RAW DATA
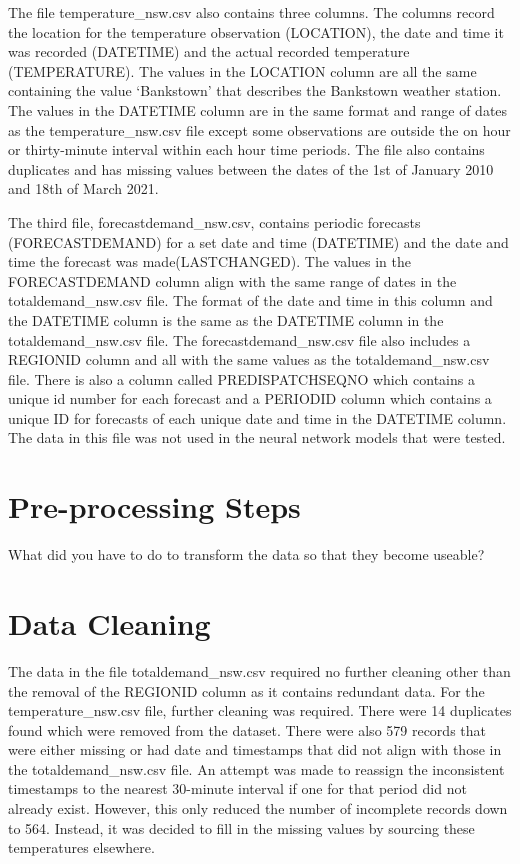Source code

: \documentclass[mstat,12pt]{unswthesis}
\begin{document}
\bigskip

The file temperature\_nsw.csv also contains three columns. The columns
record the location for the temperature observation (LOCATION), the date
and time it was recorded (DATETIME) and the actual recorded temperature
(TEMPERATURE). The values in the LOCATION column are all the same
containing the value `Bankstown' that describes the Bankstown weather
station. The values in the DATETIME column are in the same format and
range of dates as the temperature\_nsw.csv file except some observations
are outside the on hour or thirty-minute interval within each hour time
periods. The file also contains duplicates and has missing values
between the dates of the 1st of January 2010 and 18th of March 2021.

\bigskip

The third file, forecastdemand\_nsw.csv, contains periodic forecasts
(FORECASTDEMAND) for a set date and time (DATETIME) and the date and
time the forecast was made(LASTCHANGED). The values in the
FORECASTDEMAND column align with the same range of dates in the
totaldemand\_nsw.csv file. The format of the date and time in this
column and the DATETIME column is the same as the DATETIME column in the
totaldemand\_nsw.csv file. The forecastdemand\_nsw.csv file also
includes a REGIONID column and all with the same values as the
totaldemand\_nsw.csv file. There is also a column called
PREDISPATCHSEQNO which contains a unique id number for each forecast and
a PERIODID column which contains a unique ID for forecasts of each
unique date and time in the DATETIME column. The data in this file was
not used in the neural network models that were tested.

\hypertarget{pre-processing-steps}{%
\section{Pre-processing Steps}\label{pre-processing-steps}}

What did you have to do to transform the data so that they become
useable?

\hypertarget{data-cleaning}{%
\section{Data Cleaning}\label{data-cleaning}}

The data in the file totaldemand\_nsw.csv required no further cleaning
other than the removal of the REGIONID column as it contains redundant
data. For the temperature\_nsw.csv file, further cleaning was required.
There were 14 duplicates found which were removed from the dataset.
There were also 579 records that were either missing or had date and
timestamps that did not align with those in the totaldemand\_nsw.csv
file. An attempt was made to reassign the inconsistent timestamps to the
nearest 30-minute interval if one for that period did not already exist.
However, this only reduced the number of incomplete records down to 564.
Instead, it was decided to fill in the missing values by sourcing these
temperatures elsewhere.
\end{document}

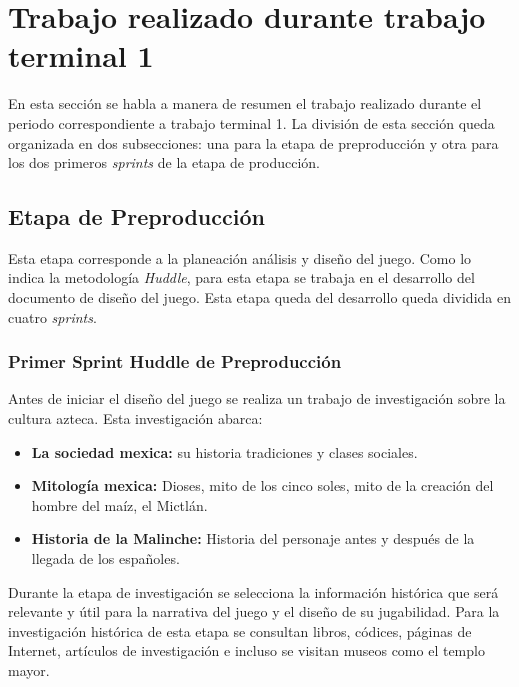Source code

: \section{Trabajo realizado durante trabajo terminal 1} \label{TrabajoTerminal1}

En esta sección se habla a manera de resumen el trabajo realizado durante el
periodo correspondiente a trabajo terminal 1. La división de esta sección
queda organizada en dos subsecciones: una para la etapa de preproducción y
otra para los dos primeros \textit{sprints} de la etapa de producción.

%

\subsection{Etapa de Preproducción}\label{EtapaPreproduccion}
Esta etapa corresponde a la planeación análisis y diseño del juego. Como lo indica
la metodología \textit{Huddle}, para esta etapa se trabaja en el desarrollo del
documento de diseño del juego. Esta etapa queda del desarrollo queda dividida en
cuatro \textit{sprints}.

\subsubsection{Primer Sprint Huddle de Preproducción}\label{Prepro01}
Antes de iniciar el diseño del juego se realiza un trabajo de investigación
sobre la cultura azteca. Esta investigación abarca:
\begin{itemize}
        \item \textbf{La sociedad mexica:} su historia tradiciones y clases sociales.
        \item \textbf{Mitología mexica:} Dioses, mito de los cinco soles, mito de la
        creación del hombre del maíz, el Mictlán.
        \item \textbf{Historia de la Malinche:} Historia del personaje antes y después
        de la llegada de los españoles.
\end{itemize}
 
Durante la etapa de investigación se selecciona la información histórica que
será relevante y útil para la narrativa del juego y el diseño de su jugabilidad.
Para la investigación histórica de esta etapa se consultan libros, códices,
páginas de Internet, artículos de investigación e incluso se visitan museos
como el templo mayor.

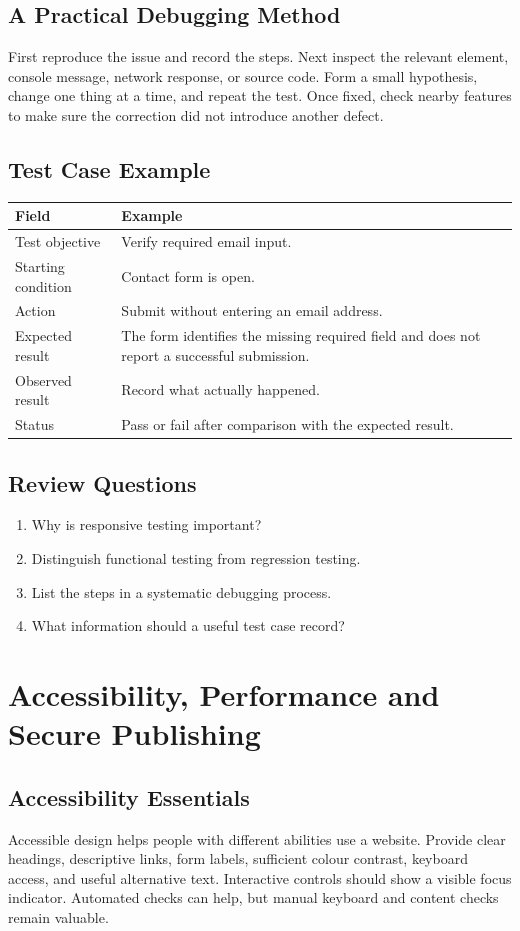 \documentclass[11pt,openany,oneside]{book}
\begin{document}
\section{A Practical Debugging Method}
First reproduce the issue and record the steps. Next inspect the relevant element, console message, network response, or source code. Form a small hypothesis, change one thing at a time, and repeat the test. Once fixed, check nearby features to make sure the correction did not introduce another defect.

\section{Test Case Example}
\begin{tabularx}{\textwidth}{p{}X}
\toprule
Field & Example\\
\midrule
Test objective & Verify required email input.\\
Starting condition & Contact form is open.\\
Action & Submit without entering an email address.\\
Expected result & The form identifies the missing required field and does not report a successful submission.\\
Observed result & Record what actually happened.\\
Status & Pass or fail after comparison with the expected result.\\
\bottomrule
\end{tabularx}

\section*{Review Questions}
\begin{enumerate}
\item Why is responsive testing important?
\item Distinguish functional testing from regression testing.
\item List the steps in a systematic debugging process.
\item What information should a useful test case record?
\end{enumerate}

\chapter{Accessibility, Performance and Secure Publishing}
\section{Accessibility Essentials}
Accessible design helps people with different abilities use a website. Provide clear headings, descriptive links, form labels, sufficient colour contrast, keyboard access, and useful alternative text. Interactive controls should show a visible focus indicator. Automated checks can help, but manual keyboard and content checks remain valuable.
\end{document}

ACTIVITY
Print the data again word for word, pictures excluded.

EXPECTED OUTPUT
Source code

: \documentclass[mstat,12pt]{unswthesis}
\begin{document}
\bigskip

The file temperature\_nsw.csv also contains three columns. The columns
record the location for the temperature observation (LOCATION), the date
and time it was recorded (DATETIME) and the actual recorded temperature
(TEMPERATURE). The values in the LOCATION column are all the same
containing the value `Bankstown' that describes the Bankstown weather
station. The values in the DATETIME column are in the same format and
range of dates as the temperature\_nsw.csv file except some observations
are outside the on hour or thirty-minute interval within each hour time
periods. The file also contains duplicates and has missing values
between the dates of the 1st of January 2010 and 18th of March 2021.

\bigskip

The third file, forecastdemand\_nsw.csv, contains periodic forecasts
(FORECASTDEMAND) for a set date and time (DATETIME) and the date and
time the forecast was made(LASTCHANGED). The values in the
FORECASTDEMAND column align with the same range of dates in the
totaldemand\_nsw.csv file. The format of the date and time in this
column and the DATETIME column is the same as the DATETIME column in the
totaldemand\_nsw.csv file. The forecastdemand\_nsw.csv file also
includes a REGIONID column and all with the same values as the
totaldemand\_nsw.csv file. There is also a column called
PREDISPATCHSEQNO which contains a unique id number for each forecast and
a PERIODID column which contains a unique ID for forecasts of each
unique date and time in the DATETIME column. The data in this file was
not used in the neural network models that were tested.

\hypertarget{pre-processing-steps}{%
\section{Pre-processing Steps}\label{pre-processing-steps}}

What did you have to do to transform the data so that they become
useable?

\hypertarget{data-cleaning}{%
\section{Data Cleaning}\label{data-cleaning}}

The data in the file totaldemand\_nsw.csv required no further cleaning
other than the removal of the REGIONID column as it contains redundant
data. For the temperature\_nsw.csv file, further cleaning was required.
There were 14 duplicates found which were removed from the dataset.
There were also 579 records that were either missing or had date and
timestamps that did not align with those in the totaldemand\_nsw.csv
file. An attempt was made to reassign the inconsistent timestamps to the
nearest 30-minute interval if one for that period did not already exist.
However, this only reduced the number of incomplete records down to 564.
Instead, it was decided to fill in the missing values by sourcing these
temperatures elsewhere.
\end{document}

Source code

: \section{Trabajo realizado durante trabajo terminal 1} \label{TrabajoTerminal1}

En esta sección se habla a manera de resumen el trabajo realizado durante el
periodo correspondiente a trabajo terminal 1. La división de esta sección
queda organizada en dos subsecciones: una para la etapa de preproducción y
otra para los dos primeros \textit{sprints} de la etapa de producción.

%

\subsection{Etapa de Preproducción}\label{EtapaPreproduccion}
Esta etapa corresponde a la planeación análisis y diseño del juego. Como lo indica
la metodología \textit{Huddle}, para esta etapa se trabaja en el desarrollo del
documento de diseño del juego. Esta etapa queda del desarrollo queda dividida en
cuatro \textit{sprints}.

\subsubsection{Primer Sprint Huddle de Preproducción}\label{Prepro01}
Antes de iniciar el diseño del juego se realiza un trabajo de investigación
sobre la cultura azteca. Esta investigación abarca:
\begin{itemize}
        \item \textbf{La sociedad mexica:} su historia tradiciones y clases sociales.
        \item \textbf{Mitología mexica:} Dioses, mito de los cinco soles, mito de la
        creación del hombre del maíz, el Mictlán.
        \item \textbf{Historia de la Malinche:} Historia del personaje antes y después
        de la llegada de los españoles.
\end{itemize}
 
Durante la etapa de investigación se selecciona la información histórica que
será relevante y útil para la narrativa del juego y el diseño de su jugabilidad.
Para la investigación histórica de esta etapa se consultan libros, códices,
páginas de Internet, artículos de investigación e incluso se visitan museos
como el templo mayor.

 \documentclass[11pt,openany,oneside]{book}
\begin{document}
\section{A Practical Debugging Method}
First reproduce the issue and record the steps. Next inspect the relevant element, console message, network response, or source code. Form a small hypothesis, change one thing at a time, and repeat the test. Once fixed, check nearby features to make sure the correction did not introduce another defect.

\section{Test Case Example}
\begin{tabularx}{\textwidth}{p{}X}
\toprule
Field & Example\\
\midrule
Test objective & Verify required email input.\\
Starting condition & Contact form is open.\\
Action & Submit without entering an email address.\\
Expected result & The form identifies the missing required field and does not report a successful submission.\\
Observed result & Record what actually happened.\\
Status & Pass or fail after comparison with the expected result.\\
\bottomrule
\end{tabularx}

\section*{Review Questions}
\begin{enumerate}
\item Why is responsive testing important?
\item Distinguish functional testing from regression testing.
\item List the steps in a systematic debugging process.
\item What information should a useful test case record?
\end{enumerate}

\chapter{Accessibility, Performance and Secure Publishing}
\section{Accessibility Essentials}
Accessible design helps people with different abilities use a website. Provide clear headings, descriptive links, form labels, sufficient colour contrast, keyboard access, and useful alternative text. Interactive controls should show a visible focus indicator. Automated checks can help, but manual keyboard and content checks remain valuable.
\end{document}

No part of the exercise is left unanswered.